From the records below, transcribe only the lines running from the one with "Direktoro, ĉar ili" through the one with "bezonis uzi sian". Keep both of those end lines.
··········
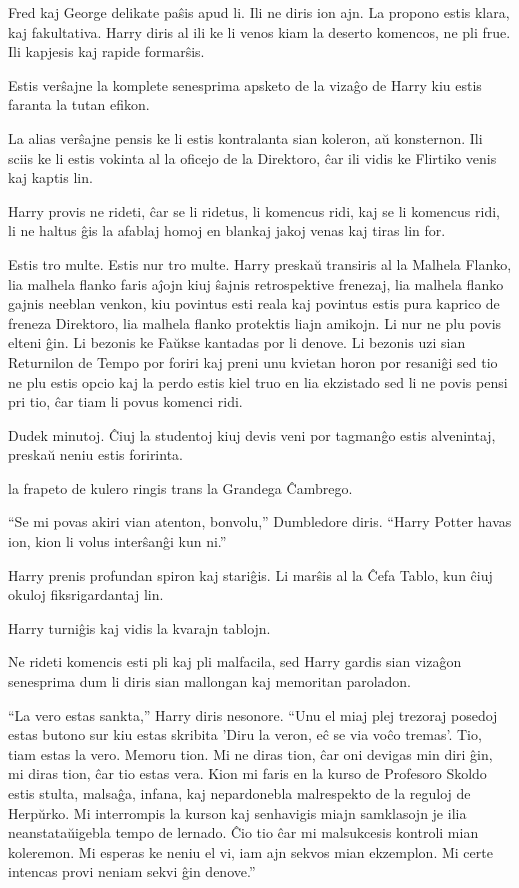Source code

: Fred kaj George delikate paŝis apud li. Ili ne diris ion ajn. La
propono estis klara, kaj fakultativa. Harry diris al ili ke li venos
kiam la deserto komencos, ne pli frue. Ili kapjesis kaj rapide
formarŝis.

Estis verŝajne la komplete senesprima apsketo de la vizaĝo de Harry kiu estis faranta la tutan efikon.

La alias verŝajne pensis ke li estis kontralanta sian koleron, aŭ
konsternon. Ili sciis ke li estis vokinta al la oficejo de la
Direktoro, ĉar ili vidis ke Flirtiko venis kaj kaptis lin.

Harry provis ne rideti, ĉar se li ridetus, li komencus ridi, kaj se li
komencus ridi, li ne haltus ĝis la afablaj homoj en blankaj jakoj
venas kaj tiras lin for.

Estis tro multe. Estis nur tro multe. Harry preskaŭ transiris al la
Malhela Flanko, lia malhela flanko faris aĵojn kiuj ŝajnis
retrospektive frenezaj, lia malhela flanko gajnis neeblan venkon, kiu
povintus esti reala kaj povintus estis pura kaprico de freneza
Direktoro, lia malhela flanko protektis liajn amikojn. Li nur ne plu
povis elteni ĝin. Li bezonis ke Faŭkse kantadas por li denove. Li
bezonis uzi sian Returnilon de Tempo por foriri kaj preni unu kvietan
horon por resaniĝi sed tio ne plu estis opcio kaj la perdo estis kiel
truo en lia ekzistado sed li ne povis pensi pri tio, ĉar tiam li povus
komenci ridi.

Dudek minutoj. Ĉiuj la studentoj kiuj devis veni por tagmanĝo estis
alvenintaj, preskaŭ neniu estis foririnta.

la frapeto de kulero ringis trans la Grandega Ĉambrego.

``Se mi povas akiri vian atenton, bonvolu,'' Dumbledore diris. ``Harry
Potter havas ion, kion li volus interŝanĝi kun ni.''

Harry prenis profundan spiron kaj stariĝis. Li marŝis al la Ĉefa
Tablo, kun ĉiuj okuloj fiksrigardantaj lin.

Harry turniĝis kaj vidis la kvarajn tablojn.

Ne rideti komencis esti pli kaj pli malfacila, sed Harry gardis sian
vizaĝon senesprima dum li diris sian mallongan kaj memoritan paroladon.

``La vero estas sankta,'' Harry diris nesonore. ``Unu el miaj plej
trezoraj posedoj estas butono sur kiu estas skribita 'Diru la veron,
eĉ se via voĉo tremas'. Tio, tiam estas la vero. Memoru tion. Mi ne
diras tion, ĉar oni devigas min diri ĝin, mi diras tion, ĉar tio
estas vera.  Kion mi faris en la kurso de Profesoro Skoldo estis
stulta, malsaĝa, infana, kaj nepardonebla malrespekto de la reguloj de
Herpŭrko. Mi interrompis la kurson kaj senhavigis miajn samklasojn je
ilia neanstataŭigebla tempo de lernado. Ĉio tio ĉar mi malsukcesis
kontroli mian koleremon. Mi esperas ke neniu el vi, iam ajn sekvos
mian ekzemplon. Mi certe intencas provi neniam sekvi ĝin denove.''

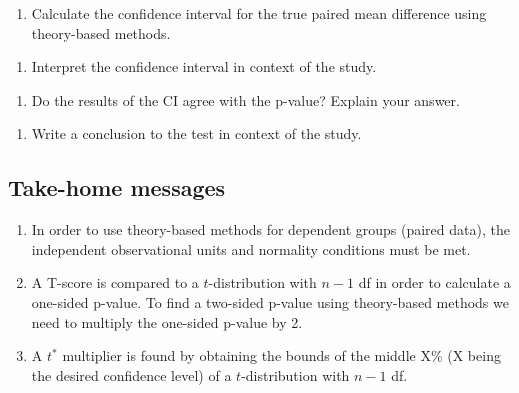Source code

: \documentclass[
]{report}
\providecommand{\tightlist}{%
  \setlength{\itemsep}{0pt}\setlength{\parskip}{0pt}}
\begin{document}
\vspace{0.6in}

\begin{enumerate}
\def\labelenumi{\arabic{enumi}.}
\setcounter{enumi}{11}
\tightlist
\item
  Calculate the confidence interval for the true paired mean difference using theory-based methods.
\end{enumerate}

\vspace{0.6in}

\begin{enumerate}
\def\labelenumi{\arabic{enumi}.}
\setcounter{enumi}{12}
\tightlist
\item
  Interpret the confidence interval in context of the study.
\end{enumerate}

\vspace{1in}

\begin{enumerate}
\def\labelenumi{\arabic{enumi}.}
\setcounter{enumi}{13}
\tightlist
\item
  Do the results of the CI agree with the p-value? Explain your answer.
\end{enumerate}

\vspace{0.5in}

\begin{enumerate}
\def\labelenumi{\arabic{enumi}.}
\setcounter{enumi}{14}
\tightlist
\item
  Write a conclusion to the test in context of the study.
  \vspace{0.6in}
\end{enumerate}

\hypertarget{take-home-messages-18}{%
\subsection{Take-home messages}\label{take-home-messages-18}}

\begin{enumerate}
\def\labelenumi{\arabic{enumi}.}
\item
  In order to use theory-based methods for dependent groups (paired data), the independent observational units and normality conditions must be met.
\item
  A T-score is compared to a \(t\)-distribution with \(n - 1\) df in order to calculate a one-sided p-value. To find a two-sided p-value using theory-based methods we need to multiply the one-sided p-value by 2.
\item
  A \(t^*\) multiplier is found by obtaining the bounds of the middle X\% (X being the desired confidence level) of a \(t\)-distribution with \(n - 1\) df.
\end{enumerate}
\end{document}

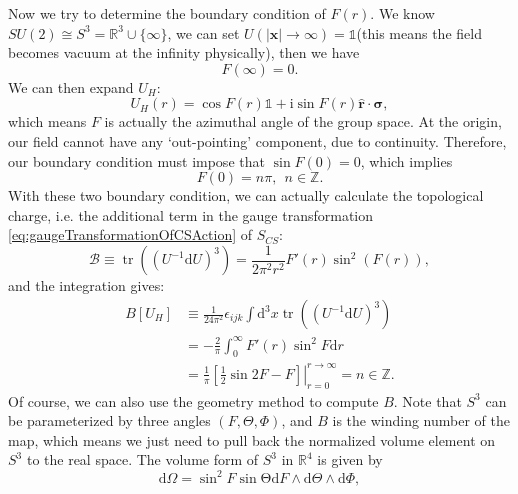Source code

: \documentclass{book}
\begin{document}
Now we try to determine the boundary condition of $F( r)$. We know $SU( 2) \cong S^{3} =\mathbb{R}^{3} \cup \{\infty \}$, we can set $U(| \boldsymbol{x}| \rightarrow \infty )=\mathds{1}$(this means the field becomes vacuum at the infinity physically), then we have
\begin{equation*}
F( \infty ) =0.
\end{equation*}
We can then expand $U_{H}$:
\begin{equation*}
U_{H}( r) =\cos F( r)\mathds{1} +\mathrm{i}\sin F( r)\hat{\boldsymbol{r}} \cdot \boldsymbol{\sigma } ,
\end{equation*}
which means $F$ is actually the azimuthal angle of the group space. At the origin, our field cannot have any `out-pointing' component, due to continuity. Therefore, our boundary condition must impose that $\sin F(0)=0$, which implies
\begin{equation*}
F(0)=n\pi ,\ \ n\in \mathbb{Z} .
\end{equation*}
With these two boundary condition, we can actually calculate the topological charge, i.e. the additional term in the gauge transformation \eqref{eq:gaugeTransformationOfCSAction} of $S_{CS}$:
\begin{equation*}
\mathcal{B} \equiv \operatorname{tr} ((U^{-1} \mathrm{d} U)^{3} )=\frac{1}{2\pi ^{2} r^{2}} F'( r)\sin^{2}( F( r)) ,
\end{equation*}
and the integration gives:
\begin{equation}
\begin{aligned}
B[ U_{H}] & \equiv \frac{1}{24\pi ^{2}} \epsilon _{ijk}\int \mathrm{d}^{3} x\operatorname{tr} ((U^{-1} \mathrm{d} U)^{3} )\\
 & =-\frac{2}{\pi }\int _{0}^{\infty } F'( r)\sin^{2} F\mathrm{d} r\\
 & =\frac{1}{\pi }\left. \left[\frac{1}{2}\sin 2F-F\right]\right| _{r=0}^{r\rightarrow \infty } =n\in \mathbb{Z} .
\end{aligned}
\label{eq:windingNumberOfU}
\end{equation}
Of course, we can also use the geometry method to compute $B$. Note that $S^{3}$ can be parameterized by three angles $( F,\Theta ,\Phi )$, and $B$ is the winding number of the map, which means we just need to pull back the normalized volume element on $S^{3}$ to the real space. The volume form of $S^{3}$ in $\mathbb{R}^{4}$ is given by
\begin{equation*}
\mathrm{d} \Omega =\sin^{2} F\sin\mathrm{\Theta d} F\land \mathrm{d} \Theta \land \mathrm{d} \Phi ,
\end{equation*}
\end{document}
··········
Task output >>
Direktoro, ĉar ili vidis ke Flirtiko venis kaj kaptis lin.

Harry provis ne rideti, ĉar se li ridetus, li komencus ridi, kaj se li
komencus ridi, li ne haltus ĝis la afablaj homoj en blankaj jakoj
venas kaj tiras lin for.

Estis tro multe. Estis nur tro multe. Harry preskaŭ transiris al la
Malhela Flanko, lia malhela flanko faris aĵojn kiuj ŝajnis
retrospektive frenezaj, lia malhela flanko gajnis neeblan venkon, kiu
povintus esti reala kaj povintus estis pura kaprico de freneza
Direktoro, lia malhela flanko protektis liajn amikojn. Li nur ne plu
povis elteni ĝin. Li bezonis ke Faŭkse kantadas por li denove. Li
bezonis uzi sian Returnilon de Tempo por foriri kaj preni unu kvietan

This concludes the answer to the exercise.